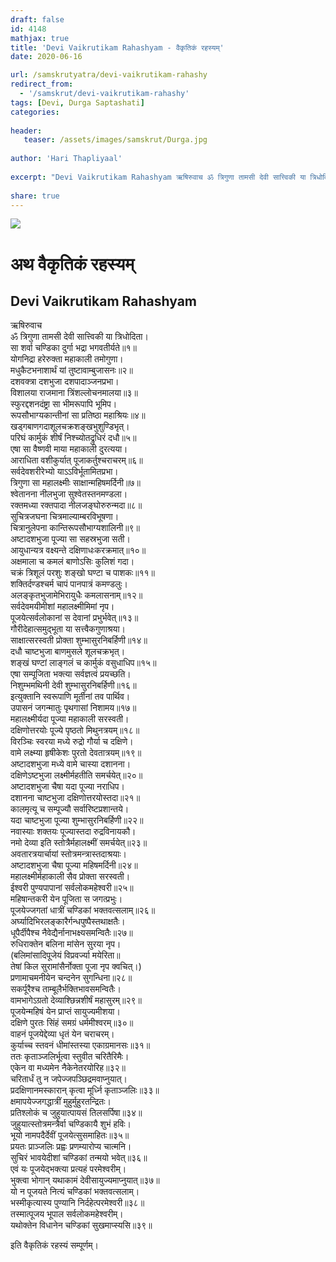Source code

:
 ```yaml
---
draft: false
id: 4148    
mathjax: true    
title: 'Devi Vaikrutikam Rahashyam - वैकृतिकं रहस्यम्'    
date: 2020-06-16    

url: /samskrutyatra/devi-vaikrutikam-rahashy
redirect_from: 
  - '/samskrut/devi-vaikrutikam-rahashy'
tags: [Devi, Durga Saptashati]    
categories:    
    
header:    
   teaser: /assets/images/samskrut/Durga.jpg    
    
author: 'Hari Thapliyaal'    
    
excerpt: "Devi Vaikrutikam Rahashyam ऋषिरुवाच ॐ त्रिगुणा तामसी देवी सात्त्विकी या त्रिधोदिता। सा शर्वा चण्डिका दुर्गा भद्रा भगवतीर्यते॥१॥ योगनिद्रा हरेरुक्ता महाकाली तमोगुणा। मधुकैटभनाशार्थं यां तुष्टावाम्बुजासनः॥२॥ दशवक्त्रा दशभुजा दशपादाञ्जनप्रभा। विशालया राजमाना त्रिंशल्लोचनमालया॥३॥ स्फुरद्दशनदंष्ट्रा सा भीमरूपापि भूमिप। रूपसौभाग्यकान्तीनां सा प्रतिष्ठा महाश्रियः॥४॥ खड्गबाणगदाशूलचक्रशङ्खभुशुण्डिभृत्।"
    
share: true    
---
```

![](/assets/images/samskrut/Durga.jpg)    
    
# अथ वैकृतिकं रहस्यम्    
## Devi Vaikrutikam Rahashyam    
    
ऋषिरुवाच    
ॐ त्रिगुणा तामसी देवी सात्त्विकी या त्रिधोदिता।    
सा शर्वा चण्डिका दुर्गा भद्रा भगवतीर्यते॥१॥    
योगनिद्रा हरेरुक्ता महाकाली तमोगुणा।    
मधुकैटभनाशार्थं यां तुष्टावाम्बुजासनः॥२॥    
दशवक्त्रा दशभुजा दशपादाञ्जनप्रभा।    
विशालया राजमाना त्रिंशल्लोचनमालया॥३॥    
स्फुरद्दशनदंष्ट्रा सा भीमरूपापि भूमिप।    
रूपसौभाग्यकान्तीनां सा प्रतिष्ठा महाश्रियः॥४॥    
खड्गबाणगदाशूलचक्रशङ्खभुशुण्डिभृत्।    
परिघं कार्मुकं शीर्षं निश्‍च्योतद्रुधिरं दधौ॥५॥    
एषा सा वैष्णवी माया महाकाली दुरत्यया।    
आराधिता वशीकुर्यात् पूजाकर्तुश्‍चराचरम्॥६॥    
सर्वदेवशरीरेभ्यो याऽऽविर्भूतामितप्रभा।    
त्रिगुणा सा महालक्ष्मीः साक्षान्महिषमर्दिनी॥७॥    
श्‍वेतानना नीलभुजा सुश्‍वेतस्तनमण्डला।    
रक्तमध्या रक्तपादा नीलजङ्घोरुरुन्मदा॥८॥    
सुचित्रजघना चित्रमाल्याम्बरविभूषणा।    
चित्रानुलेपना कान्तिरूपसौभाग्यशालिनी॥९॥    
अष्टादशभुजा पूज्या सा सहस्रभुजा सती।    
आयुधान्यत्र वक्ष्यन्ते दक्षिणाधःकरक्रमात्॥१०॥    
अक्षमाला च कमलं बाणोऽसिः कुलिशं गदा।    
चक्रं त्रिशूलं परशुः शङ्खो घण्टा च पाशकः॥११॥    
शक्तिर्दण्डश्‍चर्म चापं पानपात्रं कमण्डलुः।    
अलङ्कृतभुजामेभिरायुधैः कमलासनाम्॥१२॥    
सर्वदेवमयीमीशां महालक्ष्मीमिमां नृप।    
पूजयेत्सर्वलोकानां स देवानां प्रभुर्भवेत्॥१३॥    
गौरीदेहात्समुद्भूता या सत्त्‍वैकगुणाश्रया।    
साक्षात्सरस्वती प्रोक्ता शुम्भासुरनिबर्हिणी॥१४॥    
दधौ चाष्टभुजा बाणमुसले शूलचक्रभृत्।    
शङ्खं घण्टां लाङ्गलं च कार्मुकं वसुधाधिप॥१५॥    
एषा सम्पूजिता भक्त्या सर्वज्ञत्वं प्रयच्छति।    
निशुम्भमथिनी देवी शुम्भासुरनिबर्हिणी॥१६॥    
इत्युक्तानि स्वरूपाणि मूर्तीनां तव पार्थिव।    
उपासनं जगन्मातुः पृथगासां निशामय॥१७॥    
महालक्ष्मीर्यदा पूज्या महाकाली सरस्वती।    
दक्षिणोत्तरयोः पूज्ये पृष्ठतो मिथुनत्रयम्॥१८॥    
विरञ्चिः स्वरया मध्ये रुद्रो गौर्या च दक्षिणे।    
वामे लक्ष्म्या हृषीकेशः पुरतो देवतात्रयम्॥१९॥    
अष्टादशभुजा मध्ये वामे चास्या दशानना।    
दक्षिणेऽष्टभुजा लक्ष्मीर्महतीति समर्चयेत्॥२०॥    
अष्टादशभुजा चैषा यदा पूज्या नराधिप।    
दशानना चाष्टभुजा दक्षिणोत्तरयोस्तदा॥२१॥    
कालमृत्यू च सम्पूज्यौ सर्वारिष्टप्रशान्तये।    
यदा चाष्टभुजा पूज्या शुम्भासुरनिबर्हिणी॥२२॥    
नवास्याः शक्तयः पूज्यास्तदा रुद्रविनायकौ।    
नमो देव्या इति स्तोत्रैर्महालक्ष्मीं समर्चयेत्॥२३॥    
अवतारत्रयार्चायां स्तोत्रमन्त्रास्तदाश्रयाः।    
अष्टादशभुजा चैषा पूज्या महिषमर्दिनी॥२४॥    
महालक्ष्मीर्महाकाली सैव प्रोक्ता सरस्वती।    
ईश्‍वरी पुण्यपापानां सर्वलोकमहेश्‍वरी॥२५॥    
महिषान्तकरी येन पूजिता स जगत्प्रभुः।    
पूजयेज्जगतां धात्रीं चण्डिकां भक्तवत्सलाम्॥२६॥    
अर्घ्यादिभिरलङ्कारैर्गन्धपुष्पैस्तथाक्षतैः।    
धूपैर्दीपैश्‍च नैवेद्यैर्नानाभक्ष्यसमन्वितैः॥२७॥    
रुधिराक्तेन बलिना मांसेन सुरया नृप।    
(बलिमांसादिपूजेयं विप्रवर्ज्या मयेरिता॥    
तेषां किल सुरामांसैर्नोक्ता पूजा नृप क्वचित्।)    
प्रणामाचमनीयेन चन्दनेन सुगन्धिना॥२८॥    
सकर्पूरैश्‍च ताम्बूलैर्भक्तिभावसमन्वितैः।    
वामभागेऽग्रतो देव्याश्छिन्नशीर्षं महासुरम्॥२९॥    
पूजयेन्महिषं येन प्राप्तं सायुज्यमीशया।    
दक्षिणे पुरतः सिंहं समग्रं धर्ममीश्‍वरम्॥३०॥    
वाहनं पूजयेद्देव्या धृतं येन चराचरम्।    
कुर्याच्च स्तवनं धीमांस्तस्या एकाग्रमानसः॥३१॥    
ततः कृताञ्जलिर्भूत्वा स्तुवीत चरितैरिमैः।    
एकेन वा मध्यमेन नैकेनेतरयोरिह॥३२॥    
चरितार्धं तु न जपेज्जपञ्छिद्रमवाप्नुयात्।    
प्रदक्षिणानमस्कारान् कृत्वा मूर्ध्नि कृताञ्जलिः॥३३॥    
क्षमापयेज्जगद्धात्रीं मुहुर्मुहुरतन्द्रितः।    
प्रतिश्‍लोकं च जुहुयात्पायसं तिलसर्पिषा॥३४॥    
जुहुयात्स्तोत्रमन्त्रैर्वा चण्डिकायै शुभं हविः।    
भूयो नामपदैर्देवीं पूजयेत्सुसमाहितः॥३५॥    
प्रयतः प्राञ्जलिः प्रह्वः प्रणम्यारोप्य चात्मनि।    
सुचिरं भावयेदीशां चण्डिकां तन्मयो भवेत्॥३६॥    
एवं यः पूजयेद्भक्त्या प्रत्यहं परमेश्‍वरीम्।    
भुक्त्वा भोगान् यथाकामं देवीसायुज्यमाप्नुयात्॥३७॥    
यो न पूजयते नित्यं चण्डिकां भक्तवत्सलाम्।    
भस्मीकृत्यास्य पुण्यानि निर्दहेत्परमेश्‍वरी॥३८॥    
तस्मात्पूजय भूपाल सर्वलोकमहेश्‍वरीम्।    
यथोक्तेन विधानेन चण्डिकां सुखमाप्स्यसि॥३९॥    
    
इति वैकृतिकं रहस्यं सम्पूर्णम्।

TASK OBJECTIVE :: Wherever the word "दशवक" shows up in the material, copy the line it is on.

EXERCISE OUTPUT ::
excerpt: "Devi Vaikrutikam Rahashyam ऋषिरुवाच ॐ त्रिगुणा तामसी देवी सात्त्विकी या त्रिधोदिता। सा शर्वा चण्डिका दुर्गा भद्रा भगवतीर्यते॥१॥ योगनिद्रा हरेरुक्ता महाकाली तमोगुणा। मधुकैटभनाशार्थं यां तुष्टावाम्बुजासनः॥२॥ दशवक्त्रा दशभुजा दशपादाञ्जनप्रभा। विशालया राजमाना त्रिंशल्लोचनमालया॥३॥ स्फुरद्दशनदंष्ट्रा सा भीमरूपापि भूमिप। रूपसौभाग्यकान्तीनां सा प्रतिष्ठा महाश्रियः॥४॥ खड्गबाणगदाशूलचक्रशङ्खभुशुण्डिभृत्।"
दशवक्त्रा दशभुजा दशपादाञ्जनप्रभा।    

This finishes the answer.